▸ **GOAL OF THE EXERCISE**
Tally up the lines below that include the word "rational". Answer with the number alone.

▸ **EXTRACTED DATA**

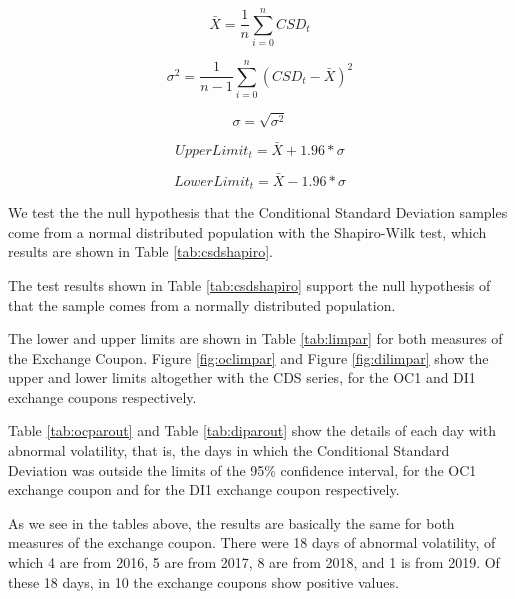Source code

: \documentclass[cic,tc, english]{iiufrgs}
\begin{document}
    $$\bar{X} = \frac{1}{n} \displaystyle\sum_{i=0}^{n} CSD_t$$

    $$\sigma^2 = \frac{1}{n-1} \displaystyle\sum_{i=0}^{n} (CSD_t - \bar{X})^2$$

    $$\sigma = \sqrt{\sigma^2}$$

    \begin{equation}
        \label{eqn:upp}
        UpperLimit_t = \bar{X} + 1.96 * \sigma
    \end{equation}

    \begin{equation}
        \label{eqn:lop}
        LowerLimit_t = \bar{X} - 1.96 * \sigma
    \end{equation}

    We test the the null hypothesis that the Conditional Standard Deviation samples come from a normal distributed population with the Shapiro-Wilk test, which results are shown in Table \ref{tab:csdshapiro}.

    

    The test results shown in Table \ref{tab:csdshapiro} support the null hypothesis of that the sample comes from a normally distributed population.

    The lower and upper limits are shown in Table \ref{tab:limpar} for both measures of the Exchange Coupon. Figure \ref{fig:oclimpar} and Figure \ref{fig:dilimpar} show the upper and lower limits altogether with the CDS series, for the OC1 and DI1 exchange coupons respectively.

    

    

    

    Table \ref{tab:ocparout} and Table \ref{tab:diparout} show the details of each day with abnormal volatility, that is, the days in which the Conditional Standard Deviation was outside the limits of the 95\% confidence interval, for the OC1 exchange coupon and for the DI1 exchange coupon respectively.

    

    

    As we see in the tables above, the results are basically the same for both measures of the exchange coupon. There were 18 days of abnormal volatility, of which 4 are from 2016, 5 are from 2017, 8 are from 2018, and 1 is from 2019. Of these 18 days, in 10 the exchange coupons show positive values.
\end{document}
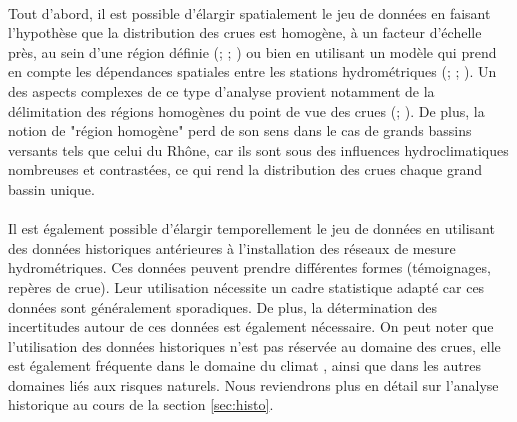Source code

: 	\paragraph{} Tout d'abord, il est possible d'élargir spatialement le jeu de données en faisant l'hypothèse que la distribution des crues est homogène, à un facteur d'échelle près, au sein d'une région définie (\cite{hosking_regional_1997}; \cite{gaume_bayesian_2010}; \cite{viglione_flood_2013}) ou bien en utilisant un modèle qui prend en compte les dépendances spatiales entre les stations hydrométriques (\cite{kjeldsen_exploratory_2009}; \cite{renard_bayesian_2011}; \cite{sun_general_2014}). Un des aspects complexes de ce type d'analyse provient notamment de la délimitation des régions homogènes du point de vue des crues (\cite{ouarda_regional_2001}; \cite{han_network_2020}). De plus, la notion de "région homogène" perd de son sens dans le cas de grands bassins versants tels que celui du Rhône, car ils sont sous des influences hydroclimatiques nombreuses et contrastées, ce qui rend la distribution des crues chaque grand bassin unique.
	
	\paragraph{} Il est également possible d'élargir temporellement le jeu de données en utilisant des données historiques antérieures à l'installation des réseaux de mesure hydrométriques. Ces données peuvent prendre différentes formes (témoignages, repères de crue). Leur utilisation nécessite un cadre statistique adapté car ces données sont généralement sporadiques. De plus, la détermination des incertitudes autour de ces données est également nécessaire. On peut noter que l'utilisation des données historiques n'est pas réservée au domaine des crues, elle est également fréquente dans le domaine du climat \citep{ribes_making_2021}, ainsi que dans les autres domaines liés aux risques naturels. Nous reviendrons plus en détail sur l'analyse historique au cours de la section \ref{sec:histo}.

--

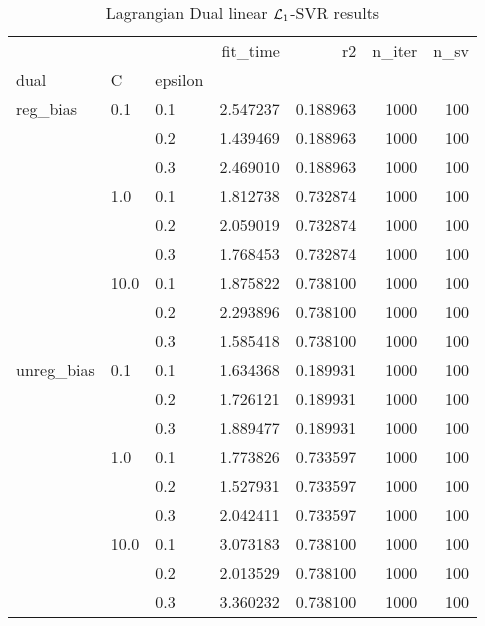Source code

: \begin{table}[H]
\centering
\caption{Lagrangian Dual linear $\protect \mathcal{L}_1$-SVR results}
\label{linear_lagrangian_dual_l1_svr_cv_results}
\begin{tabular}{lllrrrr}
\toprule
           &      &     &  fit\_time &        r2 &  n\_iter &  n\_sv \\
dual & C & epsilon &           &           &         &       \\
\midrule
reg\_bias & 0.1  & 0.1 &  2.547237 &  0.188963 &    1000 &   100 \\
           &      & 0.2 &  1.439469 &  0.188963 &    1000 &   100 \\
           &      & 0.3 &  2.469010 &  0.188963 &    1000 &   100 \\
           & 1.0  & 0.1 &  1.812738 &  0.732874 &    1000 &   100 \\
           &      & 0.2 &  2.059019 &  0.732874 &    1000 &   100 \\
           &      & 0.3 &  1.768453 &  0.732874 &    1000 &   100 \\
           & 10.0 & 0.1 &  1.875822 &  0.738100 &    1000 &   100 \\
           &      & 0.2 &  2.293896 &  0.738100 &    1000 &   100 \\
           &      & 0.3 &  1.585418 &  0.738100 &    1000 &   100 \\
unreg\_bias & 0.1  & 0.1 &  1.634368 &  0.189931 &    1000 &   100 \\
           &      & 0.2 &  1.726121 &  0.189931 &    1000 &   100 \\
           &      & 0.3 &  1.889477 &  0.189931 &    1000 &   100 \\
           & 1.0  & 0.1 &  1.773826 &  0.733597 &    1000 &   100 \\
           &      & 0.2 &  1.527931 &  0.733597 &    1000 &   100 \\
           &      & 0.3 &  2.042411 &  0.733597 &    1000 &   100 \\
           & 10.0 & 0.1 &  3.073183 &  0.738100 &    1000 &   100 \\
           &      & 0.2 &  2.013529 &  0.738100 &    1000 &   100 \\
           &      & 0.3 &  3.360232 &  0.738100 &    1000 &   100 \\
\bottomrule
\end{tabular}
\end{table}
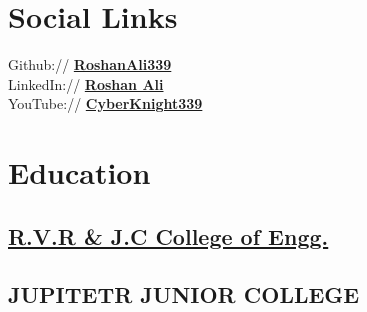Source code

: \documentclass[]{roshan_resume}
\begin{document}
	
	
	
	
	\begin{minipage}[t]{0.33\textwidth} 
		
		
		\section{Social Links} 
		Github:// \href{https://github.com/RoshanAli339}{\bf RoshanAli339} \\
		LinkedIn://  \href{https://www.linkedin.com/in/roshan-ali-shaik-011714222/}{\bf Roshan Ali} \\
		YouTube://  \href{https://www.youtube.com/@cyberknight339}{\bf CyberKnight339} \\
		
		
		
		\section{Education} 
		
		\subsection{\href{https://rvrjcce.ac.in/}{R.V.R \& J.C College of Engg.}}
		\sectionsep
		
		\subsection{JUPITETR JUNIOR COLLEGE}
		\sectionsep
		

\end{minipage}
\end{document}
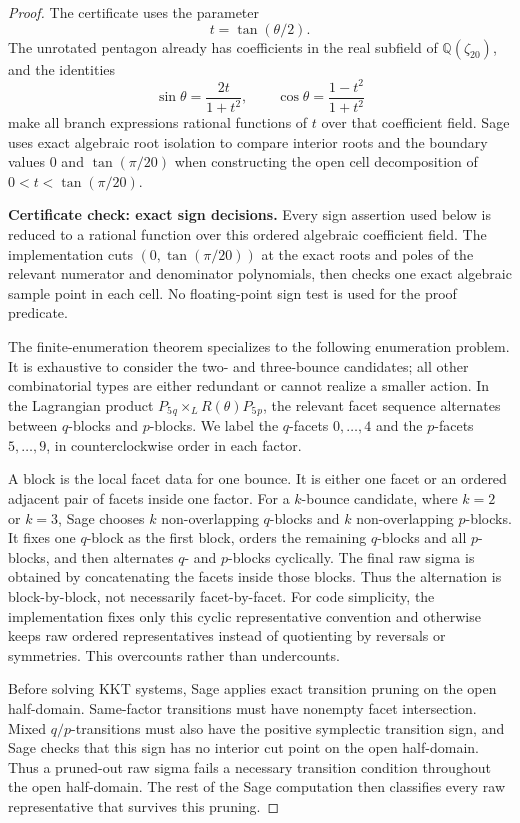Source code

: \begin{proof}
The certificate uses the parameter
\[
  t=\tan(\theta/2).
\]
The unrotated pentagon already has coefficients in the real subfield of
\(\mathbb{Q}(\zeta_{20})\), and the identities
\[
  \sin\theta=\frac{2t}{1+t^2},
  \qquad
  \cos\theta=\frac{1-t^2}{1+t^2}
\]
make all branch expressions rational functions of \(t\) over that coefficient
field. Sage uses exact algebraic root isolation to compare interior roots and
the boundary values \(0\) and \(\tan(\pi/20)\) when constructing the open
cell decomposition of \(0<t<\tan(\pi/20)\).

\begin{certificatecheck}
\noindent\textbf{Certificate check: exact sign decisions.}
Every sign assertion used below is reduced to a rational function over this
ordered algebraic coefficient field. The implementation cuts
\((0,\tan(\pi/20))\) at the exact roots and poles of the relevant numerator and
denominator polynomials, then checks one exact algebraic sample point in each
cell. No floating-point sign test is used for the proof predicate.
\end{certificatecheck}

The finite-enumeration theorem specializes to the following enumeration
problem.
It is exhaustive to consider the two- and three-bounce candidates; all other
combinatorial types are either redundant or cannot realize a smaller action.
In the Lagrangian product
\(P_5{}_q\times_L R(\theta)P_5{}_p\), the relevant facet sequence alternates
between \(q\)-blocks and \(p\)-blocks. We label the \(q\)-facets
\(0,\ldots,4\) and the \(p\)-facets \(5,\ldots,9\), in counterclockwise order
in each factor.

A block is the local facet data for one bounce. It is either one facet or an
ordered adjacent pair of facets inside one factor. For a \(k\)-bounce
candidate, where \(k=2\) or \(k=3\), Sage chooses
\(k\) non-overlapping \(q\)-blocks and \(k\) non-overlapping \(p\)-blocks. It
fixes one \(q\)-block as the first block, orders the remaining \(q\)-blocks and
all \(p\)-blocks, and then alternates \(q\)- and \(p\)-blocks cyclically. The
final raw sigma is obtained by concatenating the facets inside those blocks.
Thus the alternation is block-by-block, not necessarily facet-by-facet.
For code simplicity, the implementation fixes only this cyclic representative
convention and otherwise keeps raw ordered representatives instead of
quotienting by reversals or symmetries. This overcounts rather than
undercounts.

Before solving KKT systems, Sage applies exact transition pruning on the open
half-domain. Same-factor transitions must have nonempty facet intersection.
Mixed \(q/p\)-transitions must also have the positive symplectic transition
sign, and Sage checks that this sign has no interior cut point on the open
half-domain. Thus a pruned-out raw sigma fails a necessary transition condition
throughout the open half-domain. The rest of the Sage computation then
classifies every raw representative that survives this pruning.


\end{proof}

▸ **EXERCISE RESULT**
2